There were regular all-niters. It had everything you wanted. Good company, warmth, great music and a cheap price.

For a penniless student it was perfect.

I used to go to see John Renbourn and Bert Jansch play there and caught a number of other acts. It was always good. There was a special warmth about the place.

Back then London was ablaze with great venues with amazing bands playing every night.

There was always a difficult choice. 

The top bands and singers seemed to play all the time. 

Whether to see a psychedelic band like Pink Floyd at UFO, Fleetwood Mac at the Toby Jug, the Who at the Marquee, Captain Beefheart at Middle Earth, John Mayall at Eel Pie Island or catch some blues or rock ‘n’ roll legend?

It made your head spin. Not only that, but tickets were cheap even then. 

Two and six (twelve and a half pence) to see top acts.

 I still have regrets for all the greats I might have seen……….

That weekend I opted for Les Cousins. 

Both Bert Jansch and John Renbourn were on the bill. They were two favourites of mine and I liked the atmosphere of the club.

It is wondrous how serendipity works, for there, sandwiched between Bert Jansch and John Renbourn, was the young hothead Mike had told me about. I don’t believe in fate. It was luck that took me there that night. 

If not then it would have happened soon enough. There was an inevitability about it. We swam in the same waters.

It was the briefest of sets – just three numbers and an equal amount of searing gig-talk. The numbers were great but the talk was even better. I remember one of the songs was Blackpool, another was Goldfish but the third is forgotten.

Those early songs were a million miles from his later epics but they were enough, he was more than enough.
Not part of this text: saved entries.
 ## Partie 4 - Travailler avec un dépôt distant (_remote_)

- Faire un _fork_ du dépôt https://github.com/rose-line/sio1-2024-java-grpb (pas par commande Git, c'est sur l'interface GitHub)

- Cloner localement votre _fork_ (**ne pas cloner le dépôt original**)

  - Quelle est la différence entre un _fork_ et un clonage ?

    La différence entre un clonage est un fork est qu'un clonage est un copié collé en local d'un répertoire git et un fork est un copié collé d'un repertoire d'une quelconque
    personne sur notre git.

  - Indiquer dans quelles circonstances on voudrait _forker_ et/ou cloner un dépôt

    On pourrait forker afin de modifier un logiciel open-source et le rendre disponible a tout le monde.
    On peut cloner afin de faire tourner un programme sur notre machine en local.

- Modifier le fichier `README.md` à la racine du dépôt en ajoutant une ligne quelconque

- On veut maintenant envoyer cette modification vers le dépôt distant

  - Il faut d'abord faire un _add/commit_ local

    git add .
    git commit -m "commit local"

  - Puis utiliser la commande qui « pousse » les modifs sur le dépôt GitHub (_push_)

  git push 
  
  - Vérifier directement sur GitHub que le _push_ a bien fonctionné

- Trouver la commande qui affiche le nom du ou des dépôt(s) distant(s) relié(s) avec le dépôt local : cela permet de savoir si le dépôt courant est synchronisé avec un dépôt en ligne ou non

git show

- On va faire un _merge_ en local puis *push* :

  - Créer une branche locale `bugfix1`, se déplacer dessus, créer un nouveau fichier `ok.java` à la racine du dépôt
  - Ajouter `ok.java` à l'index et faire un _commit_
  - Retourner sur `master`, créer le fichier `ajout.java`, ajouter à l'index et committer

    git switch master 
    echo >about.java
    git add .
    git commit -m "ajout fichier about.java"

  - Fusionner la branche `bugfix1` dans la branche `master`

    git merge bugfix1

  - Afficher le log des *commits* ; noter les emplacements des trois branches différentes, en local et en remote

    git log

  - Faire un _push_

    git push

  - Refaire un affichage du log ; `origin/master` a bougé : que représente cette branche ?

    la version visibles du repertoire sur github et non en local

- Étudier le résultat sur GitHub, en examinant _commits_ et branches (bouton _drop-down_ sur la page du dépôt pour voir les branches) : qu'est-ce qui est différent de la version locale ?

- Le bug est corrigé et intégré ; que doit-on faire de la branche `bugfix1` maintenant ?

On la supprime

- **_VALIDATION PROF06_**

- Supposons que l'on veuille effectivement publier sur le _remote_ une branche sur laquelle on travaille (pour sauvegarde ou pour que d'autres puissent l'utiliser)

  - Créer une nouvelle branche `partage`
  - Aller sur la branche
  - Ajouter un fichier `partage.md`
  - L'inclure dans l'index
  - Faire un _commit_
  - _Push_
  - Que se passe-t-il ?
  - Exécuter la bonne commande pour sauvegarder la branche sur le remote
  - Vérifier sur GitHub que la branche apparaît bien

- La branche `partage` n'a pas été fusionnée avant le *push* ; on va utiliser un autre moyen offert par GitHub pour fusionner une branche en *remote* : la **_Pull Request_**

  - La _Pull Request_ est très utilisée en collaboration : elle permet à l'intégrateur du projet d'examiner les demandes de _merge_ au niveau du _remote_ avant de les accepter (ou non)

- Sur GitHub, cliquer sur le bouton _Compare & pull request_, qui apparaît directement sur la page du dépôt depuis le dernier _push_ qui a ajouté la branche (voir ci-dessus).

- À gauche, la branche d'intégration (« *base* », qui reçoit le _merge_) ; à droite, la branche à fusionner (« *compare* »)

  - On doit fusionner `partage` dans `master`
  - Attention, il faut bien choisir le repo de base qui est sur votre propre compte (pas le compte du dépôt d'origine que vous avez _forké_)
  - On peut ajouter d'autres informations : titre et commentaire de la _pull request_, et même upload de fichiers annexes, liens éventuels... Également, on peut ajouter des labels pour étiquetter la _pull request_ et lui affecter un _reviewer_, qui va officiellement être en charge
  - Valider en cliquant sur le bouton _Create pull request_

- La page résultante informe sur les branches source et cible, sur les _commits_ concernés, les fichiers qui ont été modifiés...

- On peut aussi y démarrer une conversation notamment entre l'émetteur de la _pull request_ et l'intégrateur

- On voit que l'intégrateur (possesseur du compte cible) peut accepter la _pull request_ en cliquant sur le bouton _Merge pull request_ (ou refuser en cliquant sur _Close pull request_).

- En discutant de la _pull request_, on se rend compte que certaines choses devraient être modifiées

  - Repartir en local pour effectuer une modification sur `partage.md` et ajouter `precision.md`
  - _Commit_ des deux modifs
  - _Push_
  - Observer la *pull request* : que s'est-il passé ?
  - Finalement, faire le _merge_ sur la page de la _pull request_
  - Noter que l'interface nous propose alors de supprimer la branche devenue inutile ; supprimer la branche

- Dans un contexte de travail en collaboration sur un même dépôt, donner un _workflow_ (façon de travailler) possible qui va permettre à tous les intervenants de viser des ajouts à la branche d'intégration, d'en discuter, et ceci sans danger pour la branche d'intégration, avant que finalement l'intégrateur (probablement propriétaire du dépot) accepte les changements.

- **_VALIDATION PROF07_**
What he was saying between the songs was more interesting than the music itself. 

He seemed to speak without any filters, whatever came into his head like we were friends sitting around together playing music. 

I glimpsed a mind that was raging with the same lusts and passions as mine and it turned me on. I came out of Les Cousins with my head zinging. 

I was on such a high.

That was my first encounter with the young and fiery Roy Harper, a madman crazed with revolutionary zeal, a poet whose words spelt trouble, a social dissident whose eyes pierced the skin of society and a musician singer-songwriter of unique scope and skill.

When I heard Roy’s words it felt like I was peering into a mirror. 

The world was run by maniacs and only the sane could see that. 

Finding other sane people? Luck? 

I had unearthed a supernova in the depths of Soho and found what I was looking for – he was one sane madman. 

Roy Harper was on the loose and I had discovered him!